%%

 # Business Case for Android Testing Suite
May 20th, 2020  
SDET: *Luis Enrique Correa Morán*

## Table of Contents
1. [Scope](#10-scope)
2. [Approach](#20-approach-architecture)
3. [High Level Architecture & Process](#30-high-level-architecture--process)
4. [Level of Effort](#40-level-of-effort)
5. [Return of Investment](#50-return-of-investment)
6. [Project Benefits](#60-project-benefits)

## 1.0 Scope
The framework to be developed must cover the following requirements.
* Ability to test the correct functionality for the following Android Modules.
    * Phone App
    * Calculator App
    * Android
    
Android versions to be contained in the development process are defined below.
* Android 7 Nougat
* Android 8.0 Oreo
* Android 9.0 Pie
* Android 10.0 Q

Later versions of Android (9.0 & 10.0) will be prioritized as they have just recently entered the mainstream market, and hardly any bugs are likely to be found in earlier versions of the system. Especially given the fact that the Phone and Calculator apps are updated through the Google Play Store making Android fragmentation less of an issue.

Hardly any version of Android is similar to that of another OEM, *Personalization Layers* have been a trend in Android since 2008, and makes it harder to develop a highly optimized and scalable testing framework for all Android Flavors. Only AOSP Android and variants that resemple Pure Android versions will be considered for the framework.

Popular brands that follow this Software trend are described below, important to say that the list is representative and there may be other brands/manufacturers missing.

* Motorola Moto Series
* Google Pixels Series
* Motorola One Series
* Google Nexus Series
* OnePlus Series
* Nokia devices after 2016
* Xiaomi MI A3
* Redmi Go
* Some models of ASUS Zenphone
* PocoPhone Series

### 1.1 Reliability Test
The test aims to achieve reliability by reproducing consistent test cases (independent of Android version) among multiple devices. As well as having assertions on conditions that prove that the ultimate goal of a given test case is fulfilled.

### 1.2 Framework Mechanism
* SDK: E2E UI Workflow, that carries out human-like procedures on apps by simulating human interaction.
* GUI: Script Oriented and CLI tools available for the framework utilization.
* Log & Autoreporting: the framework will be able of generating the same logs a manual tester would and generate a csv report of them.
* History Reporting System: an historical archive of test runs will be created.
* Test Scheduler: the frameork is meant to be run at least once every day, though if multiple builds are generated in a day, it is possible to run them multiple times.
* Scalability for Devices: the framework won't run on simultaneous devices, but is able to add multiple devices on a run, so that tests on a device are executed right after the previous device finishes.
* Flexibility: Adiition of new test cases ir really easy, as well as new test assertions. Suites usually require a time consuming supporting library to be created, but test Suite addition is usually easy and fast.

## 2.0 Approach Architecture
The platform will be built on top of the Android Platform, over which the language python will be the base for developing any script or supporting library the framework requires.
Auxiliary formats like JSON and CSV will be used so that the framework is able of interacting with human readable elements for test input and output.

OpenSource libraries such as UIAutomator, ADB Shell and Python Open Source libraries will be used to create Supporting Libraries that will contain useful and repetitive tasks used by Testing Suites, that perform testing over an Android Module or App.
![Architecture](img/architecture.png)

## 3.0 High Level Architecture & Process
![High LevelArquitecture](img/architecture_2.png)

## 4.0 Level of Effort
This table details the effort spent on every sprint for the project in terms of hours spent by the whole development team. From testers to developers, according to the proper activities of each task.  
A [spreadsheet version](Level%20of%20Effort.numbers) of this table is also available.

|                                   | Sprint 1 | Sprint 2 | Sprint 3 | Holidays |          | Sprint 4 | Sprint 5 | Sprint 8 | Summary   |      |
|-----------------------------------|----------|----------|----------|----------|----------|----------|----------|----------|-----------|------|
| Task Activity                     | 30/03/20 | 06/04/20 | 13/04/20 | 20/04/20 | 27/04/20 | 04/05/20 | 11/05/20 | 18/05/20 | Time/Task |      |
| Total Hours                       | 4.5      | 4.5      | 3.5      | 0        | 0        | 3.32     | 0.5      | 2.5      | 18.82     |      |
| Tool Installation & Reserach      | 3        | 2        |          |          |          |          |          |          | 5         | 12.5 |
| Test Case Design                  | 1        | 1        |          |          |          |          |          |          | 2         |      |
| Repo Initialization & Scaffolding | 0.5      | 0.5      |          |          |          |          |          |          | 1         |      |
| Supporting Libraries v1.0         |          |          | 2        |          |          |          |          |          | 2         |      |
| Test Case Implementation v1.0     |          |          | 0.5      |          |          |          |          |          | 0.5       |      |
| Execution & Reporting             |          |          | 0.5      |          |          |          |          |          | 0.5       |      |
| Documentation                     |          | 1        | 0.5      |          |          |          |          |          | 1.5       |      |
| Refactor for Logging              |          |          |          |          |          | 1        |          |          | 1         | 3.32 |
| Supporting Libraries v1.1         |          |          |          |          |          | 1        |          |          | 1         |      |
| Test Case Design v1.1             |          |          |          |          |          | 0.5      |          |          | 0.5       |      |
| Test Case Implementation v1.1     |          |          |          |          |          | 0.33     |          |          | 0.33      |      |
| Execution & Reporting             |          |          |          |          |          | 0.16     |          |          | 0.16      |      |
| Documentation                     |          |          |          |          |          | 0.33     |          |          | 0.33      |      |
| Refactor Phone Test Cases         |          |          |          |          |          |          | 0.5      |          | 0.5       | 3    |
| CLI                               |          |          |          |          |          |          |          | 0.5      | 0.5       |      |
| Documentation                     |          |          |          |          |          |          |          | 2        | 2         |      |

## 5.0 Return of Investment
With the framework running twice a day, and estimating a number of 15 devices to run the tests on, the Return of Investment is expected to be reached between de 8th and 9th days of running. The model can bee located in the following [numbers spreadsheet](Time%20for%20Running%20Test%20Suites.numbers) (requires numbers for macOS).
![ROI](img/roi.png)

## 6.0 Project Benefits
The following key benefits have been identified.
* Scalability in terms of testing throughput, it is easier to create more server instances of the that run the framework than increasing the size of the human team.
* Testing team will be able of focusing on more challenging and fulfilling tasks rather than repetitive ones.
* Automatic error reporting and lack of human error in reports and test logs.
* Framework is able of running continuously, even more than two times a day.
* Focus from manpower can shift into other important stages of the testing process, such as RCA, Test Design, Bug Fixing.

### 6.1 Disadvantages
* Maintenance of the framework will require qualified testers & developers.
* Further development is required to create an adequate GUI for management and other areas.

%%

* **Task to complete**
The answer should consist solely of the lines from the first line above through the one with "6. [Project Benefits](#60-project-benefits)", both included, repeated exactly.

* **Exercise result**
 # Business Case for Android Testing Suite
May 20th, 2020  
SDET: *Luis Enrique Correa Morán*

## Table of Contents
1. [Scope](#10-scope)
2. [Approach](#20-approach-architecture)
3. [High Level Architecture & Process](#30-high-level-architecture--process)
4. [Level of Effort](#40-level-of-effort)
5. [Return of Investment](#50-return-of-investment)
6. [Project Benefits](#60-project-benefits)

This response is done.